Baptiste Coulmont, chercheur en délégation à l’Ined en 2016-2017, Professeur des universités, à l’Ecole normale supérieure Paris-Saclay

Quel parcours vous a mené à l’Ined ?

Mon parcours avant ma délégation à l’Ined est celui d’un sociologue. Après une thèse de sociologie (EHESS, dir. Danièle Hervieu-Léger), j’ai obtenu un poste de maître de conférences à l’Université Paris 8. Après m’être intéressé aux questions de religion et de sexualité, j’ai commencé, d’abord pour les besoins d’un cours, à étudier le choix des prénoms. J’avais pu identifier quelques pratiques sur lesquelles les sociologues en savaient peu : les changements de prénom tout d’abord, et le choix des prénoms que les immigrés et leurs enfants font pour leurs enfants. Ma demande de délégation à l’Ined est intervenue une douzaine d’années après la soutenance de la thèse et deux ans après la soutenance de mon habilitation à diriger des recherches.

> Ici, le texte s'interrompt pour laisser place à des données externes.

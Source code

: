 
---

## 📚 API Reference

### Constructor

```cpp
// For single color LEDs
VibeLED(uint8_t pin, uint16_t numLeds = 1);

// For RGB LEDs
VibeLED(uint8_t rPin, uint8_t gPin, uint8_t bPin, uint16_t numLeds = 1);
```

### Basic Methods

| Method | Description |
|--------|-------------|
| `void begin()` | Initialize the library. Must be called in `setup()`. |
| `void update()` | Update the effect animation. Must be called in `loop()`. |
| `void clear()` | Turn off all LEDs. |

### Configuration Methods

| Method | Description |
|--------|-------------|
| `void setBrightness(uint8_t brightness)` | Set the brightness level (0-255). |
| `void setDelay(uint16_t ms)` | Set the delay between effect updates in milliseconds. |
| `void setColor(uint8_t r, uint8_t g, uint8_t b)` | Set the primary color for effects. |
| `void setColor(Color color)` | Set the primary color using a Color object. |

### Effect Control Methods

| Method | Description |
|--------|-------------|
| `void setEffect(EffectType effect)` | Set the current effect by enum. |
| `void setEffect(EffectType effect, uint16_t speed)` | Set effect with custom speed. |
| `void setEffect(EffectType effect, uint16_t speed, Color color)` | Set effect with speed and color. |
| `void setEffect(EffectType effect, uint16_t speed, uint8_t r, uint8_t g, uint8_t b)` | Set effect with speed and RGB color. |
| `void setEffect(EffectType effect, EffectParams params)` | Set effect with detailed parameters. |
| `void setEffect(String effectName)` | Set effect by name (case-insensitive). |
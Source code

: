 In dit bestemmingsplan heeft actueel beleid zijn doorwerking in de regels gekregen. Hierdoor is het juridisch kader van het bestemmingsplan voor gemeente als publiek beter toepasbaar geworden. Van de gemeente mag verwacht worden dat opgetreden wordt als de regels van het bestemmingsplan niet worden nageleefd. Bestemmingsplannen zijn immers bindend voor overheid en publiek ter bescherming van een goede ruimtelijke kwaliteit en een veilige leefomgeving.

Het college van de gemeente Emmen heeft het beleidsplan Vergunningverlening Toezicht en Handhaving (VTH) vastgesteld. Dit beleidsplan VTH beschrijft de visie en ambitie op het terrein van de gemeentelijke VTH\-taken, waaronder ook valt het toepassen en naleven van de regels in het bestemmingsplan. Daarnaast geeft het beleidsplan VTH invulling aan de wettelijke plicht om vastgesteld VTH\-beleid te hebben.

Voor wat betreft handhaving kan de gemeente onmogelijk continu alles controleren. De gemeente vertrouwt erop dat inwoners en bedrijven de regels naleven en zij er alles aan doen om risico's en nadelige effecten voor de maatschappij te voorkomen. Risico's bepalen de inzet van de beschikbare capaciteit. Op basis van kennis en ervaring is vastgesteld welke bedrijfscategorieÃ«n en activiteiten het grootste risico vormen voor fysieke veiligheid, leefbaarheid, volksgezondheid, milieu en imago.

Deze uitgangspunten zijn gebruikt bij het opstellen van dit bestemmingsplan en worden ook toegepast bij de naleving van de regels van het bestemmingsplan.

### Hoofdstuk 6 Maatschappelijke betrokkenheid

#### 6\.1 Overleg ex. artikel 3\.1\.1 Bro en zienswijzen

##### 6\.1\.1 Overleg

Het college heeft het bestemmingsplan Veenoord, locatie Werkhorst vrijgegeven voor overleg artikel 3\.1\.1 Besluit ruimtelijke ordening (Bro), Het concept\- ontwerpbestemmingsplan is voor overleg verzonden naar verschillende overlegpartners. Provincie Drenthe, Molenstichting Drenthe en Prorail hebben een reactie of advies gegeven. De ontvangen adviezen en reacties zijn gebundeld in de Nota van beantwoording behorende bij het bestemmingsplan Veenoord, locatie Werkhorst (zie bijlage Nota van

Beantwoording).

Quelle a été votre activité à l’Ined ?

Ce fut tout d’abord une coupure avec le quotidien universitaire : j’avais demandé, pendant mon année de délégation, à ne pas être tenu au courant de l’activité de mes collègues de Paris 8 (ni mails, ni réunions). À l’Ined j’étais intégré à l’unité « Migrations internationales et minorités », dont j’ai pu suivre les divers séminaires. J’ai aussi essayé, le plus possible, d’être présent aux journées d’études et colloques organisés cette année-là à l’Ined.
J’avais deux buts principaux. D’abord me former à la sociologie des migrations. Ensuite me plonger, longuement, et en prenant mon temps, dans une enquête, pour en comprendre la subtilité. Cette enquête, Trajectoires et Origines (TeO), permet de mieux comprendre les déterminants des choix des prénoms que portent les enfants et les petits-enfants des immigrés, en France, au début des années 2000.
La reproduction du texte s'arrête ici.